Others make having a baby sound like the absolute worst thing in the world--like I'll never get to do anything ever again, ever and I'll NEVER get time to myself EVER again. And my marriage is going to fail because we'll never talk to each other again because we'll be so consumed by this baby. And it will be miserable and we'll never enjoy our lives again ever. And we'll want to die.
I just let those kinds of people talk. I think that's what they need---to talk and feel like someone is listening. I nod and smile, then completely disregard 89% of what they say.
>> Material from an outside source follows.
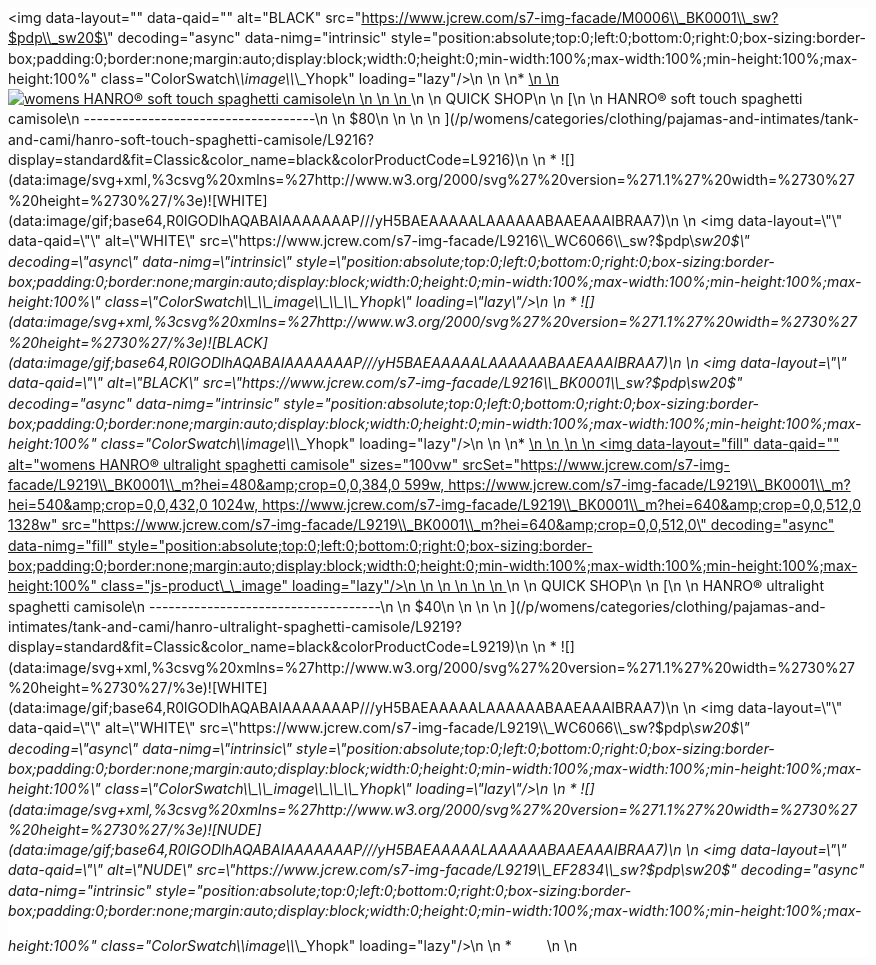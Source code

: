 <img data-layout=\"\" data-qaid=\"\" alt=\"BLACK\" src=\"https://www.jcrew.com/s7-img-facade/M0006\\_BK0001\\_sw?$pdp\\_sw20$\" decoding=\"async\" data-nimg=\"intrinsic\" style=\"position:absolute;top:0;left:0;bottom:0;right:0;box-sizing:border-box;padding:0;border:none;margin:auto;display:block;width:0;height:0;min-width:100%;max-width:100%;min-height:100%;max-height:100%\" class=\"ColorSwatch\\_\\_image\\_\\_\\_Yhopk\" loading=\"lazy\"/>\n        \n    \n*   [\n    \n    ![womens HANRO® soft touch spaghetti camisole](https://www.jcrew.com/s7-img-facade/L9216_BK0001_m?hei=640&crop=0,0,512,0)\n    \n    \n    \n    ](/p/womens/categories/clothing/pajamas-and-intimates/tank-and-cami/hanro-soft-touch-spaghetti-camisole/L9216?display=standard&fit=Classic&color_name=black&colorProductCode=L9216)\n    \n    QUICK SHOP\n    \n    [\n    \n    HANRO® soft touch spaghetti camisole\n    ------------------------------------\n    \n    $80\n    \n    \n    \n    ](/p/womens/categories/clothing/pajamas-and-intimates/tank-and-cami/hanro-soft-touch-spaghetti-camisole/L9216?display=standard&fit=Classic&color_name=black&colorProductCode=L9216)\n    \n    *   ![](data:image/svg+xml,%3csvg%20xmlns=%27http://www.w3.org/2000/svg%27%20version=%271.1%27%20width=%2730%27%20height=%2730%27/%3e)![WHITE](data:image/gif;base64,R0lGODlhAQABAIAAAAAAAP///yH5BAEAAAAALAAAAAABAAEAAAIBRAA7)\n        \n        <img data-layout=\"\" data-qaid=\"\" alt=\"WHITE\" src=\"https://www.jcrew.com/s7-img-facade/L9216\\_WC6066\\_sw?$pdp\\_sw20$\" decoding=\"async\" data-nimg=\"intrinsic\" style=\"position:absolute;top:0;left:0;bottom:0;right:0;box-sizing:border-box;padding:0;border:none;margin:auto;display:block;width:0;height:0;min-width:100%;max-width:100%;min-height:100%;max-height:100%\" class=\"ColorSwatch\\_\\_image\\_\\_\\_Yhopk\" loading=\"lazy\"/>\n        \n    *   ![](data:image/svg+xml,%3csvg%20xmlns=%27http://www.w3.org/2000/svg%27%20version=%271.1%27%20width=%2730%27%20height=%2730%27/%3e)![BLACK](data:image/gif;base64,R0lGODlhAQABAIAAAAAAAP///yH5BAEAAAAALAAAAAABAAEAAAIBRAA7)\n        \n        <img data-layout=\"\" data-qaid=\"\" alt=\"BLACK\" src=\"https://www.jcrew.com/s7-img-facade/L9216\\_BK0001\\_sw?$pdp\\_sw20$\" decoding=\"async\" data-nimg=\"intrinsic\" style=\"position:absolute;top:0;left:0;bottom:0;right:0;box-sizing:border-box;padding:0;border:none;margin:auto;display:block;width:0;height:0;min-width:100%;max-width:100%;min-height:100%;max-height:100%\" class=\"ColorSwatch\\_\\_image\\_\\_\\_Yhopk\" loading=\"lazy\"/>\n        \n    \n*   [\n    \n    ![womens HANRO® ultralight spaghetti camisole](data:image/gif;base64,R0lGODlhAQABAIAAAAAAAP///yH5BAEAAAAALAAAAAABAAEAAAIBRAA7)\n    \n    <img data-layout=\"fill\" data-qaid=\"\" alt=\"womens HANRO® ultralight spaghetti camisole\" sizes=\"100vw\" srcSet=\"https://www.jcrew.com/s7-img-facade/L9219\\_BK0001\\_m?hei=480&amp;crop=0,0,384,0 599w, https://www.jcrew.com/s7-img-facade/L9219\\_BK0001\\_m?hei=540&amp;crop=0,0,432,0 1024w, https://www.jcrew.com/s7-img-facade/L9219\\_BK0001\\_m?hei=640&amp;crop=0,0,512,0 1328w\" src=\"https://www.jcrew.com/s7-img-facade/L9219\\_BK0001\\_m?hei=640&amp;crop=0,0,512,0\" decoding=\"async\" data-nimg=\"fill\" style=\"position:absolute;top:0;left:0;bottom:0;right:0;box-sizing:border-box;padding:0;border:none;margin:auto;display:block;width:0;height:0;min-width:100%;max-width:100%;min-height:100%;max-height:100%\" class=\"js-product\\_\\_image\" loading=\"lazy\"/>\n    \n    \n    \n    \n    \n    ](/p/womens/categories/clothing/pajamas-and-intimates/tank-and-cami/hanro-ultralight-spaghetti-camisole/L9219?display=standard&fit=Classic&color_name=black&colorProductCode=L9219)\n    \n    QUICK SHOP\n    \n    [\n    \n    HANRO® ultralight spaghetti camisole\n    ------------------------------------\n    \n    $40\n    \n    \n    \n    ](/p/womens/categories/clothing/pajamas-and-intimates/tank-and-cami/hanro-ultralight-spaghetti-camisole/L9219?display=standard&fit=Classic&color_name=black&colorProductCode=L9219)\n    \n    *   ![](data:image/svg+xml,%3csvg%20xmlns=%27http://www.w3.org/2000/svg%27%20version=%271.1%27%20width=%2730%27%20height=%2730%27/%3e)![WHITE](data:image/gif;base64,R0lGODlhAQABAIAAAAAAAP///yH5BAEAAAAALAAAAAABAAEAAAIBRAA7)\n        \n        <img data-layout=\"\" data-qaid=\"\" alt=\"WHITE\" src=\"https://www.jcrew.com/s7-img-facade/L9219\\_WC6066\\_sw?$pdp\\_sw20$\" decoding=\"async\" data-nimg=\"intrinsic\" style=\"position:absolute;top:0;left:0;bottom:0;right:0;box-sizing:border-box;padding:0;border:none;margin:auto;display:block;width:0;height:0;min-width:100%;max-width:100%;min-height:100%;max-height:100%\" class=\"ColorSwatch\\_\\_image\\_\\_\\_Yhopk\" loading=\"lazy\"/>\n        \n    *   ![](data:image/svg+xml,%3csvg%20xmlns=%27http://www.w3.org/2000/svg%27%20version=%271.1%27%20width=%2730%27%20height=%2730%27/%3e)![NUDE](data:image/gif;base64,R0lGODlhAQABAIAAAAAAAP///yH5BAEAAAAALAAAAAABAAEAAAIBRAA7)\n        \n        <img data-layout=\"\" data-qaid=\"\" alt=\"NUDE\" src=\"https://www.jcrew.com/s7-img-facade/L9219\\_EF2834\\_sw?$pdp\\_sw20$\" decoding=\"async\" data-nimg=\"intrinsic\" style=\"position:absolute;top:0;left:0;bottom:0;right:0;box-sizing:border-box;padding:0;border:none;margin:auto;display:block;width:0;height:0;min-width:100%;max-width:100%;min-height:100%;max-height:100%\" class=\"ColorSwatch\\_\\_image\\_\\_\\_Yhopk\" loading=\"lazy\"/>\n        \n    *   ![](data:image/svg+xml,%3csvg%20xmlns=%27http://www.w3.org/2000/svg%27%20version=%271.1%27%20width=%2730%27%20height=%2730%27/%3e)![BLACK](data:image/gif;base64,R0lGODlhAQABAIAAAAAAAP///yH5BAEAAAAALAAAAAABAAEAAAIBRAA7)\n        \n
Then, there are people in my life like Kristin, who darn near tear up each time they talk about how wonderful is it to be a mom. I run into Kristin around town and she always leaves me feeling inspired and encouraged. She's the kind of person whose opinions I want to let stick with me. I'm sure Kristin would say that being a mom is hard and that--yes--things change and that --no--you don't get as much down time with your husband. But I think she'd also say,
You know what? You figure it out.
So, this morning I'm eating one of my favorite breakfasts. Very slowly, and I'm thinking about the little person who can hardly move anymore in my belly, which is as taut as a drum at this point.
-plain greek yogurt
-agave nectar drizzle on top, since plain greek yogurt can be sour
And I'm soaking in the fact that I have the wherewithal to take a photo of my yogurt and blog about it, because I'm not sure if my yogurt will feel so decadent here in a few days when I've got someone attached to my boob.
What are you all doing on this Friday morning? I bet lots of you are on vacation. I have a friend in Mexico and two friends in Greece. Where are you this morning? What are you enjoying?